Dünyada 10 bin kadar farklı dil ve lehçe olduğunu düşünürsek, 280 sayısı çok da fazla değil. Ne yazık ki dünyanın büyük bir bölümü, sadece 50-60 kadar dili konuşuyor. Biz şu an konuşurken bile birçok dil kaybolmakta, birçok dil de sadece bir avuç insan tarafından konuşuluyor. Bu diller de onları konuşan yaşlı insanlar öldüğünde tarihe karışmış olacaklar.

 

Koleksiyonunuzda, bu dillerden kaç tanesi var?

Koleksiyonum, takriben 250 farklı dil ve lehçeden yazılmış 700 kitaptan oluşuyor. Aynı dilden basılmış farklı baskıları da biriktiriyorum; örneğin kitaplardan 200 kadarı Türkçe farklı basımlardan oluşuyor.

 

İnsanın hayatında birkaç kere okuması tavsiye edilen bu kitabı, yeteri kadar tanıyor muyuz sizce?

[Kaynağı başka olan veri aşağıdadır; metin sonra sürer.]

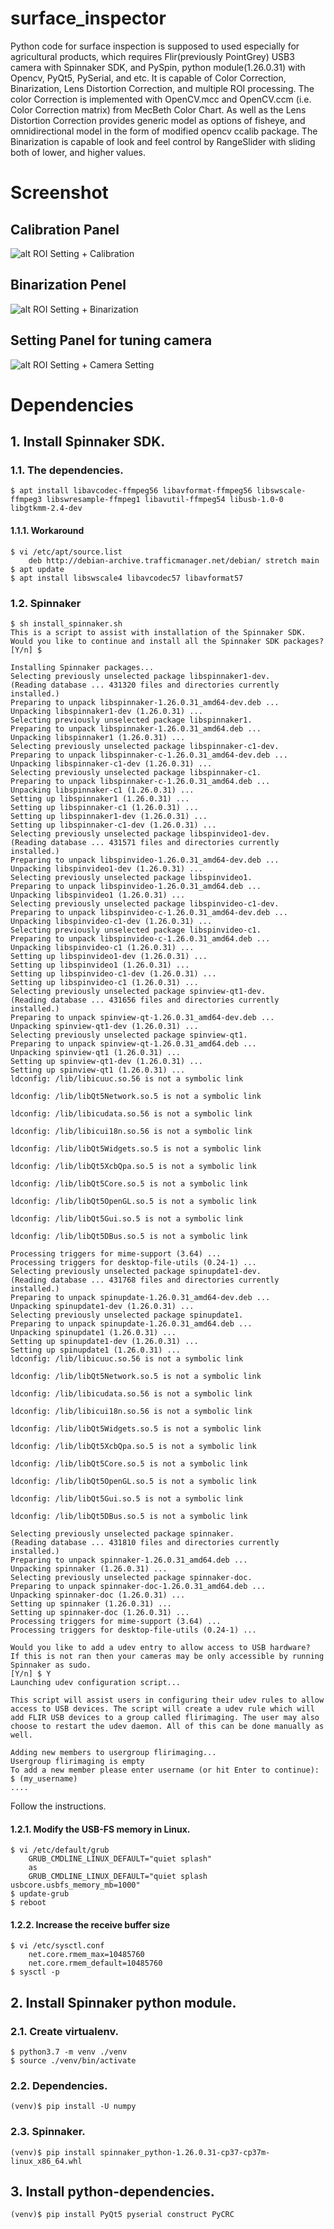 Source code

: # surface_inspector
Python code for surface inspection is supposed to used especially for agricultural products, which requires Flir(previously PointGrey) USB3 camera with Spinnaker SDK, and PySpin, python module(1.26.0.31) with Opencv, PyQt5, PySerial, and etc.
It is capable of Color Correction, Binarization, Lens Distortion Correction, and multiple ROI processing.
The color Correction is implemented with OpenCV.mcc and OpenCV.ccm (i.e. Color Correction matrix) from MecBeth Color Chart.
As well as the Lens Distortion Correction provides generic model as options of fisheye, and omnidirectional model in the form of modified opencv ccalib package.
The Binarization is capable of look and feel control by RangeSlider with sliding both of lower, and higher values.

# Screenshot
## Calibration Panel
![alt ROI Setting + Calibration](Screenshot_2021-05-14_14-22-56.png)

## Binarization Penel
![alt ROI Setting + Binarization](Screenshot_2021-05-14_14-23-25.png)

## Setting Panel for tuning camera
![alt ROI Setting + Camera Setting](Screenshot_2021-05-14_14-23-41.png)

# Dependencies
## 1. Install Spinnaker SDK.
### 1.1. The dependencies.
<pre><code>$ apt install libavcodec-ffmpeg56 libavformat-ffmpeg56 libswscale-ffmpeg3 libswresample-ffmpeg1 libavutil-ffmpeg54 libusb-1.0-0 libgtkmm-2.4-dev</code></pre>
#### 1.1.1. Workaround
<pre><code>$ vi /etc/apt/source.list
	deb http://debian-archive.trafficmanager.net/debian/ stretch main
$ apt update
$ apt install libswscale4 libavcodec57 libavformat57</code></pre>
### 1.2. Spinnaker
<pre><code>$ sh install_spinnaker.sh
This is a script to assist with installation of the Spinnaker SDK.
Would you like to continue and install all the Spinnaker SDK packages?
[Y/n] $ 

Installing Spinnaker packages...
Selecting previously unselected package libspinnaker1-dev.
(Reading database ... 431320 files and directories currently installed.)
Preparing to unpack libspinnaker-1.26.0.31_amd64-dev.deb ...
Unpacking libspinnaker1-dev (1.26.0.31) ...
Selecting previously unselected package libspinnaker1.
Preparing to unpack libspinnaker-1.26.0.31_amd64.deb ...
Unpacking libspinnaker1 (1.26.0.31) ...
Selecting previously unselected package libspinnaker-c1-dev.
Preparing to unpack libspinnaker-c-1.26.0.31_amd64-dev.deb ...
Unpacking libspinnaker-c1-dev (1.26.0.31) ...
Selecting previously unselected package libspinnaker-c1.
Preparing to unpack libspinnaker-c-1.26.0.31_amd64.deb ...
Unpacking libspinnaker-c1 (1.26.0.31) ...
Setting up libspinnaker1 (1.26.0.31) ...
Setting up libspinnaker-c1 (1.26.0.31) ...
Setting up libspinnaker1-dev (1.26.0.31) ...
Setting up libspinnaker-c1-dev (1.26.0.31) ...
Selecting previously unselected package libspinvideo1-dev.
(Reading database ... 431571 files and directories currently installed.)
Preparing to unpack libspinvideo-1.26.0.31_amd64-dev.deb ...
Unpacking libspinvideo1-dev (1.26.0.31) ...
Selecting previously unselected package libspinvideo1.
Preparing to unpack libspinvideo-1.26.0.31_amd64.deb ...
Unpacking libspinvideo1 (1.26.0.31) ...
Selecting previously unselected package libspinvideo-c1-dev.
Preparing to unpack libspinvideo-c-1.26.0.31_amd64-dev.deb ...
Unpacking libspinvideo-c1-dev (1.26.0.31) ...
Selecting previously unselected package libspinvideo-c1.
Preparing to unpack libspinvideo-c-1.26.0.31_amd64.deb ...
Unpacking libspinvideo-c1 (1.26.0.31) ...
Setting up libspinvideo1-dev (1.26.0.31) ...
Setting up libspinvideo1 (1.26.0.31) ...
Setting up libspinvideo-c1-dev (1.26.0.31) ...
Setting up libspinvideo-c1 (1.26.0.31) ...
Selecting previously unselected package spinview-qt1-dev.
(Reading database ... 431656 files and directories currently installed.)
Preparing to unpack spinview-qt-1.26.0.31_amd64-dev.deb ...
Unpacking spinview-qt1-dev (1.26.0.31) ...
Selecting previously unselected package spinview-qt1.
Preparing to unpack spinview-qt-1.26.0.31_amd64.deb ...
Unpacking spinview-qt1 (1.26.0.31) ...
Setting up spinview-qt1-dev (1.26.0.31) ...
Setting up spinview-qt1 (1.26.0.31) ...
ldconfig: /lib/libicuuc.so.56 is not a symbolic link

ldconfig: /lib/libQt5Network.so.5 is not a symbolic link

ldconfig: /lib/libicudata.so.56 is not a symbolic link

ldconfig: /lib/libicui18n.so.56 is not a symbolic link

ldconfig: /lib/libQt5Widgets.so.5 is not a symbolic link

ldconfig: /lib/libQt5XcbQpa.so.5 is not a symbolic link

ldconfig: /lib/libQt5Core.so.5 is not a symbolic link

ldconfig: /lib/libQt5OpenGL.so.5 is not a symbolic link

ldconfig: /lib/libQt5Gui.so.5 is not a symbolic link

ldconfig: /lib/libQt5DBus.so.5 is not a symbolic link

Processing triggers for mime-support (3.64) ...
Processing triggers for desktop-file-utils (0.24-1) ...
Selecting previously unselected package spinupdate1-dev.
(Reading database ... 431768 files and directories currently installed.)
Preparing to unpack spinupdate-1.26.0.31_amd64-dev.deb ...
Unpacking spinupdate1-dev (1.26.0.31) ...
Selecting previously unselected package spinupdate1.
Preparing to unpack spinupdate-1.26.0.31_amd64.deb ...
Unpacking spinupdate1 (1.26.0.31) ...
Setting up spinupdate1-dev (1.26.0.31) ...
Setting up spinupdate1 (1.26.0.31) ...
ldconfig: /lib/libicuuc.so.56 is not a symbolic link

ldconfig: /lib/libQt5Network.so.5 is not a symbolic link

ldconfig: /lib/libicudata.so.56 is not a symbolic link

ldconfig: /lib/libicui18n.so.56 is not a symbolic link

ldconfig: /lib/libQt5Widgets.so.5 is not a symbolic link

ldconfig: /lib/libQt5XcbQpa.so.5 is not a symbolic link

ldconfig: /lib/libQt5Core.so.5 is not a symbolic link

ldconfig: /lib/libQt5OpenGL.so.5 is not a symbolic link

ldconfig: /lib/libQt5Gui.so.5 is not a symbolic link

ldconfig: /lib/libQt5DBus.so.5 is not a symbolic link

Selecting previously unselected package spinnaker.
(Reading database ... 431810 files and directories currently installed.)
Preparing to unpack spinnaker-1.26.0.31_amd64.deb ...
Unpacking spinnaker (1.26.0.31) ...
Selecting previously unselected package spinnaker-doc.
Preparing to unpack spinnaker-doc-1.26.0.31_amd64.deb ...
Unpacking spinnaker-doc (1.26.0.31) ...
Setting up spinnaker (1.26.0.31) ...
Setting up spinnaker-doc (1.26.0.31) ...
Processing triggers for mime-support (3.64) ...
Processing triggers for desktop-file-utils (0.24-1) ...

Would you like to add a udev entry to allow access to USB hardware?
If this is not ran then your cameras may be only accessible by running Spinnaker as sudo.
[Y/n] $ Y
Launching udev configuration script...

This script will assist users in configuring their udev rules to allow
access to USB devices. The script will create a udev rule which will
add FLIR USB devices to a group called flirimaging. The user may also
choose to restart the udev daemon. All of this can be done manually as well.

Adding new members to usergroup flirimaging...
Usergroup flirimaging is empty
To add a new member please enter username (or hit Enter to continue):
$ (my_username)
....
</code></pre>
Follow the instructions.

#### 1.2.1. Modify the USB-FS memory in Linux.
<pre><code>$ vi /etc/default/grub
	GRUB_CMDLINE_LINUX_DEFAULT="quiet splash"
	as 
	GRUB_CMDLINE_LINUX_DEFAULT="quiet splash usbcore.usbfs_memory_mb=1000"
$ update-grub
$ reboot</code></pre>

#### 1.2.2. Increase the receive buffer size
<pre><code>$ vi /etc/sysctl.conf
    net.core.rmem_max=10485760
    net.core.rmem_default=10485760
$ sysctl -p</code></pre>

## 2. Install Spinnaker python module.
### 2.1. Create virtualenv.
<pre><code>$ python3.7 -m venv ./venv
$ source ./venv/bin/activate</code></pre>

### 2.2. Dependencies.
<pre><code>(venv)$ pip install -U numpy</code></pre>
### 2.3. Spinnaker.
<pre><code>(venv)$ pip install spinnaker_python-1.26.0.31-cp37-cp37m-linux_x86_64.whl</code></pre>

## 3. Install python-dependencies.
<pre><code>(venv)$ pip install PyQt5 pyserial construct PyCRC</code></pre>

Küçük Prens (Le Petit Prince), Fransız yazar Antoine de Saint-Exupéry’nin dünya çocukedebiyatına kazandırdığı bir klasik. Çocuk kitabı diye geçiyor ancak yediden yetmişe herkesin okuduğu bir kitap. Kitabın içindeki orijinal illüstrasyonlar, bizzat yazara ait. Antoine de Saint-Exupéry bütün resimleri sulu boya ile kendisi çizmiş.

Saint-Exupéry, Küçük Prens’i 1940 - 1943 yılları arasında yazmış. 1943 Nisanında İngilizce ve Fransızca yayınlanan kitap, daha o yıllarda binlerce okura ulaşmış. 1943 yılından bugüne, dünyadaki birçok dil ve lehçede yayınlanmış. Her yıl yaklaşık 2 milyon satıyor. Bu sayıya dünyanın değişik yerlerinde maalesef rastlanan korsan yayın rakamları dâhil değil. Birçok yayınevi için bu kitabı yayınlamak bir prestij kaynağı olmuş.

 

Dünyada Küçük Prens kadar popüler başka bir kitap var mı?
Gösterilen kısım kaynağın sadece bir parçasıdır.